TLOU II was built in a
proprietary engine, and this game is running on the same engine, or an iteration of it (most likely the later). So even if refactoring code and logic may be difficult between different platforms (Cell to X86) on the same engine, rebuilding the whole damn thing in a new engine and add new systems on top of it is magnitudes harder.
This shows that the decisions to not include some of the content from TLOU II are probably not "laziness", they are more than likely related to wanting to keep the original vision as authentic as possible.
You can disagree with my last sentence, that's entirely subjective and conjecture, but there's no argument that this is a remaster.
This is a remake.
As a side note, remaster has been a term coined by the music or movie industry to describe a process where you grab the old unmastered or mastered tapes / files of a movie or a song and go through the process of mastering them again. In music, which I'm more intimate with, the production process it's usually something like:
- Music is recorded by an artist or band in the form of individual tracks per instrument
- Music is mixed by the sound engineer which then usually requires a master (some bands opt to not master their music)

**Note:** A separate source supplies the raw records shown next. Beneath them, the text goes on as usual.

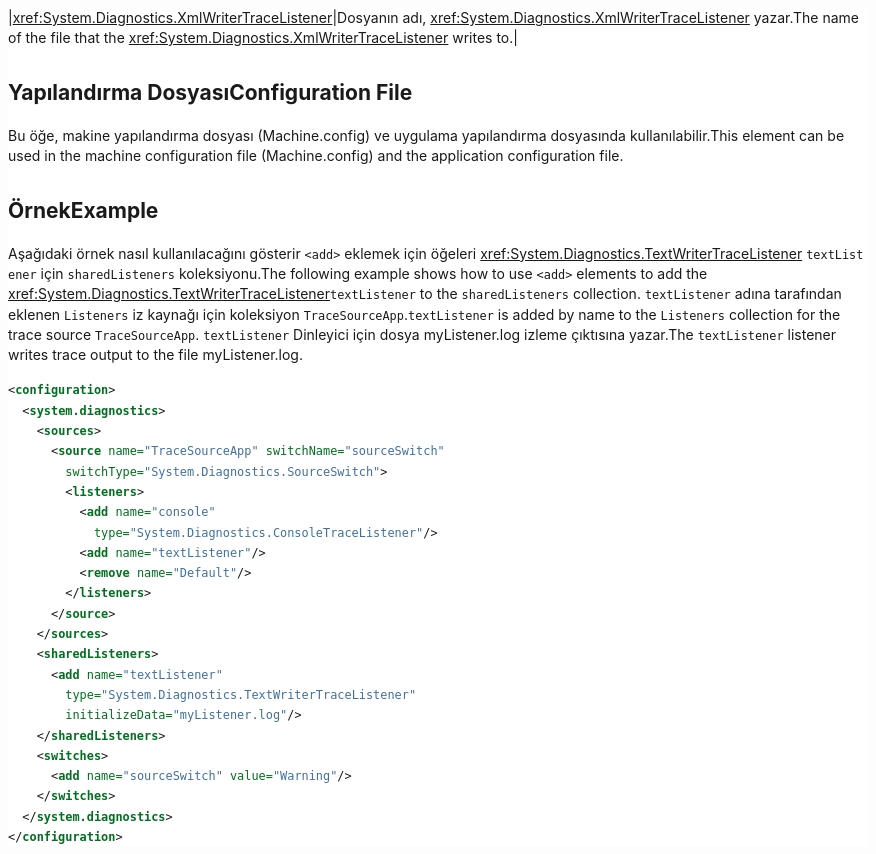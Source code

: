 |<xref:System.Diagnostics.XmlWriterTraceListener>|<span data-ttu-id="029fc-157">Dosyanın adı, <xref:System.Diagnostics.XmlWriterTraceListener> yazar.</span><span class="sxs-lookup"><span data-stu-id="029fc-157">The name of the file that the <xref:System.Diagnostics.XmlWriterTraceListener> writes to.</span></span>|  
  
## <a name="configuration-file"></a><span data-ttu-id="029fc-158">Yapılandırma Dosyası</span><span class="sxs-lookup"><span data-stu-id="029fc-158">Configuration File</span></span>  
 <span data-ttu-id="029fc-159">Bu öğe, makine yapılandırma dosyası (Machine.config) ve uygulama yapılandırma dosyasında kullanılabilir.</span><span class="sxs-lookup"><span data-stu-id="029fc-159">This element can be used in the machine configuration file (Machine.config) and the application configuration file.</span></span>  
  
## <a name="example"></a><span data-ttu-id="029fc-160">Örnek</span><span class="sxs-lookup"><span data-stu-id="029fc-160">Example</span></span>  
 <span data-ttu-id="029fc-161">Aşağıdaki örnek nasıl kullanılacağını gösterir `<add>` eklemek için öğeleri <xref:System.Diagnostics.TextWriterTraceListener> `textListener` için `sharedListeners` koleksiyonu.</span><span class="sxs-lookup"><span data-stu-id="029fc-161">The following example shows how to use `<add>` elements to add the <xref:System.Diagnostics.TextWriterTraceListener>`textListener` to the `sharedListeners` collection.</span></span>   <span data-ttu-id="029fc-162">`textListener` adına tarafından eklenen `Listeners` iz kaynağı için koleksiyon `TraceSourceApp`.</span><span class="sxs-lookup"><span data-stu-id="029fc-162">`textListener` is added by name to the `Listeners` collection for the trace source `TraceSourceApp`.</span></span> <span data-ttu-id="029fc-163">`textListener` Dinleyici için dosya myListener.log izleme çıktısına yazar.</span><span class="sxs-lookup"><span data-stu-id="029fc-163">The `textListener` listener writes trace output to the file myListener.log.</span></span>  
  
```xml  
<configuration>  
  <system.diagnostics>  
    <sources>  
      <source name="TraceSourceApp" switchName="sourceSwitch"   
        switchType="System.Diagnostics.SourceSwitch">  
        <listeners>  
          <add name="console"   
            type="System.Diagnostics.ConsoleTraceListener"/>  
          <add name="textListener"/>  
          <remove name="Default"/>  
        </listeners>  
      </source>  
    </sources>  
    <sharedListeners>  
      <add name="textListener"   
        type="System.Diagnostics.TextWriterTraceListener"   
        initializeData="myListener.log"/>  
    </sharedListeners>  
    <switches>  
      <add name="sourceSwitch" value="Warning"/>  
    </switches>  
  </system.diagnostics>  
</configuration>   
```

- Music is mastered by the mastering engineer
A remaster either grabs the product produced by the sound engineer and goes through the process of mastering it again, or grabs the product produced by the mastering engineer and applies a new master on it (increased audio levels, more compression, added reverb, new EQ, etc). Ideally you want this process done on the original mixed tapes or audio files, and not on top of an existing master.
There's also the process of producing a remix, where you grab the files produced in step 1 above and go through the process of remixing them. Mixing is the process where your whole soundscape is created, your stereo panning, individual instrument EQ, Reverb, Compression, etc. There's also the context of remixing in electronic music, where you grab existing tracks and rearrange them or implement them in different circumstances.